3. Focus on making behavior changes rather than focusing on results
While it’s tempting to just throw everything at the wall to fix the short term problem, doing that rarely results in long-term intensity about change. It’s similar to the reason why a person who diets and exercises carefully for two weeks and sees a twelve pound change on the scale often celebrates with unhealthy foods – they’re too focused on immediate actions that produce short term results but fail over the long term.
While it’s fine to do things that help you reach your short term goal (like selling old video games or DVDs, for example), don’t let those actions be the center of your plans. Instead, look for changes you can institute in your own behavior and focus on changing those behaviors. For example, if you drive by a coffee shop every day and you’re always tempted to stop in, instead of just saying “I’m not going to stop there today,” say “I’m not going to stop there any more.” Seek long-term changes in your behavior that will allow you to keep moving towards your goals.
4. Set a big, long-term goal – then break it down into smaller pieces
It’s easy to set a short-term goal and reach it. “I want to catch up on all of my bills.” “I want to get rid of this credit card debt.” Those are both great short-term goals, ones that you can likely reach in a few months with some intense focus.
But what is your big goal? Is it to retire early? Is it to buy that nice house in the country you’ve always dreamed of? Whatever it is, spend some time piecing it out. Figure out in detail what you need to do to get there. Come up with all of the things you need to do to reach that goal, and break those steps down into tiny pieces – “pay off this bill, then pay off that bill,” and so on. Set monthly goals for how much you need to save.
In short, use that big goal as a big vision, but break it down into little pieces that are tangible for you. Then apply that short-term intensity to each goal.
5. Use a coach, a mentor, or a buddy
Once you’ve got your long-term goals in place, seek out someone who can help motivate you every step of the way. It may be a buddy – someone who is going through the same steps you are – or it may be more of a mentor or a coach – someone who can cheerlead you through the process and offer advice along the way.
Either way, having someone else invested in your success provides additional motivation to you just by their presence. The addition of the factor of cheerleading and encouragement provided by that person just adds to the mix.

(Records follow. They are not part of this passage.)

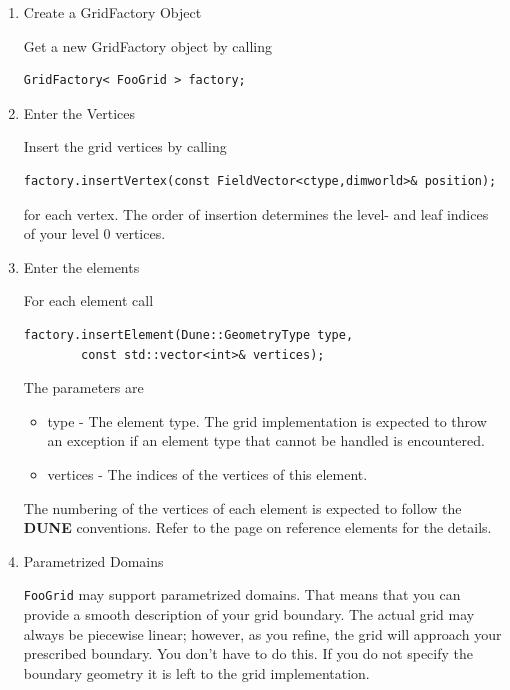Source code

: \documentclass[11pt,a4paper,headinclude,footinclude,DIV16,headings=normal]{scrreprt}
\newcommand{\Dune}{{\sffamily\bfseries DUNE}\xspace}
\begin{document}
\begin{enumerate}
\item Create a GridFactory Object

Get a new GridFactory object by calling

\begin{lstlisting}[basicstyle=\small]
    GridFactory< FooGrid > factory;
\end{lstlisting}

\item Enter the Vertices

Insert the grid vertices by calling

\begin{lstlisting}[basicstyle=\small]
    factory.insertVertex(const FieldVector<ctype,dimworld>& position);
\end{lstlisting}

for each vertex. The order of insertion determines the level- and leaf indices of your level 0 vertices.

\item Enter the elements

For each element call

\begin{lstlisting}[basicstyle=\small]
    factory.insertElement(Dune::GeometryType type,
        const std::vector<int>& vertices);
\end{lstlisting}

The parameters are

\begin{itemize}
    \item type - The element type. The grid implementation is expected to throw
	an exception if an element type that cannot be handled is encountered.
    \item vertices - The indices of the vertices of this element.
\end{itemize}

The numbering of the vertices of each element is expected to follow the \Dune
conventions. Refer to the page on reference elements for the details.

\item Parametrized Domains

\lstinline!FooGrid! may support parametrized domains. That means that you can provide a smooth description of your grid boundary. The actual grid may always be piecewise linear; however, as you refine, the grid will approach your prescribed boundary. You don't have to do this. If you do not specify the boundary geometry it is left to the grid implementation.


\end{enumerate}
\end{document}
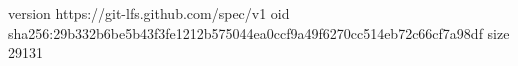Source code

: version https://git-lfs.github.com/spec/v1
oid sha256:29b332b6be5b43f3fe1212b575044ea0ccf9a49f6270cc514eb72c66cf7a98df
size 29131
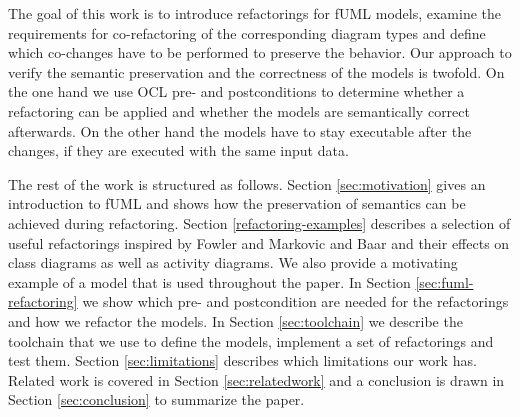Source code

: \documentclass{llncs}
\begin{document}

The goal of this work is to introduce refactorings for fUML models, examine the requirements for co-refactoring of the
corresponding diagram types and define which co-changes have to be performed to preserve the behavior. Our approach to
verify the semantic preservation and the correctness of the models is twofold. On the one hand we use OCL pre- and postconditions
\cite{rob99} to determine whether a refactoring can be applied and whether the models are semantically correct afterwards.
On the other hand the models have to stay executable after the changes, if they are executed with the same input data.



The rest of the work is structured as follows. Section \ref{sec:motivation} gives an introduction to fUML and shows how 
the preservation of semantics can be achieved during refactoring. 
Section \ref{refactoring-examples} describes a selection of useful refactorings inspired by Fowler \cite{fow99} and 
Markovic and Baar \cite{DBLP:journals/sosym/MarkovicB08} and their effects on class diagrams as
well as activity diagrams. We also provide a motivating example of a model that is used throughout the paper. In Section 
\ref{sec:fuml-refactoring} we show which pre- and postcondition are needed for the refactorings and
how we refactor the models. In Section \ref{sec:toolchain} we describe the toolchain that we use to define the models, 
implement a set of refactorings and test them. Section \ref{sec:limitations} describes which limitations our work has. 
Related work is covered in Section \ref{sec:relatedwork} and a conclusion is drawn in 
Section \ref{sec:conclusion} to summarize the paper.


\end{document}
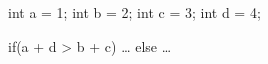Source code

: \begin{minipage}[t]{2.5in}
\begin{AVerb}[numbers=left]
int a = 1; \label{lst_back3_start}
int b = 2; 
int c = 3; 
int d = 4; \label{lst_back3_end}

if(a + d > b + c)
  \dots
else
  \dots
\end{AVerb}
\end{minipage}
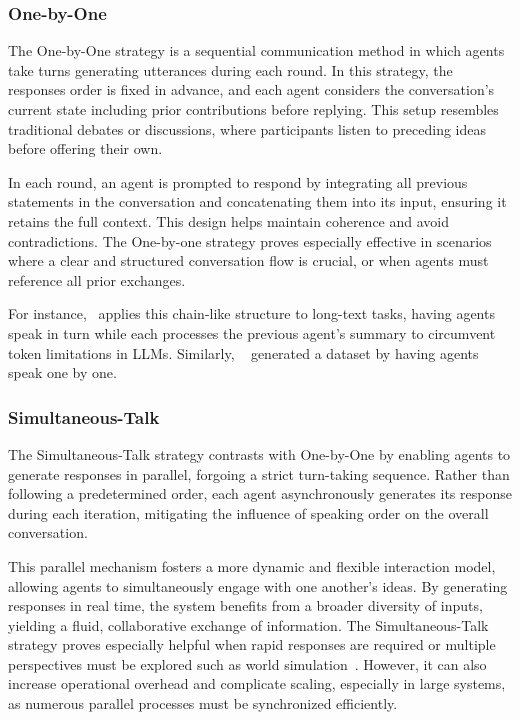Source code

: \subsubsection{One-by-One}
The One-by-One strategy is a sequential communication method in which agents take turns generating utterances during each round. In this strategy, the responses order is fixed in advance, and each agent considers the conversation's current state including prior contributions before replying. This setup resembles traditional debates or discussions, where participants listen to preceding ideas before offering their own.

In each round, an agent is prompted to respond by integrating all previous statements in the conversation and concatenating them into its input, ensuring it retains the full context. This design helps maintain coherence and avoid contradictions. The One-by-one strategy proves especially effective in scenarios where a clear and structured conversation flow is crucial, or when agents must reference all prior exchanges.

For instance, ~\cite{chain_of_agents}applies this chain-like structure to long-text tasks, having agents speak in turn while each processes the previous agent’s summary to circumvent token limitations in LLMs. Similarly, ~\cite{dataset_generation} generated a dataset by having agents speak one by one.

\subsubsection{Simultaneous-Talk}
The Simultaneous-Talk strategy contrasts with One-by-One by enabling agents to generate responses in parallel, forgoing a strict turn-taking sequence. Rather than following a predetermined order, each agent asynchronously generates its response during each iteration, mitigating the influence of speaking order on the overall conversation.

This parallel mechanism fosters a more dynamic and flexible interaction model, allowing agents to simultaneously engage with one another's ideas. By generating responses in real time, the system benefits from a broader diversity of inputs, yielding a fluid, collaborative exchange of information. The Simultaneous-Talk strategy proves especially helpful when rapid responses are required or multiple perspectives must be explored such as world simulation~\cite{simulating_opinion_dynamic,classroom_simulation,richeliey_diplomacy_society}. However,  it can also increase operational overhead and complicate scaling, especially in large systems, as numerous parallel processes must be synchronized efficiently.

6. Become an example to others
As you begin to turn things around (in anything that you do), people will notice. At first, the people noticing will be the people in your inner circle – your family and closest friends. Later, even people you don’t know well will begin to notice changes. You’re less tense about things. You seem more focused on the things you need to do. You’re smarter about how you spend your money. Sometimes, in ways you don’t even expect, you’ll become an inspiration to others. “If she can do it, I can do it,” they’ll think.
The positive changes you make for yourself aren’t just positive for you. They can be positive for everyone around you. Eventually, you’ll begin to see it in little ways – and the idea that your actions are helping others in such a subtle fashion can become a nice additional motivator to stay intense.
If you begin to really achieve success, you might find it helpful to actually share your success with others. Perhaps you can volunteer to be involved with a help session in the community, or maybe you can just offer advice to your circle of friends. Maybe you’ll find enough initiative within yourself to actually start something new to share your experience, as I did with The Simple Dollar.
Once you begin to share, letting others know of your failures and your successes and how you managed to turn things around, you’ll find that people will listen – and those very people will convince you to continue to be intense about your choices. They’ll ask questions and you’ll want to answer them. They’ll want you to effectively be their “coach” – and that responsibility will push you to excellence, too.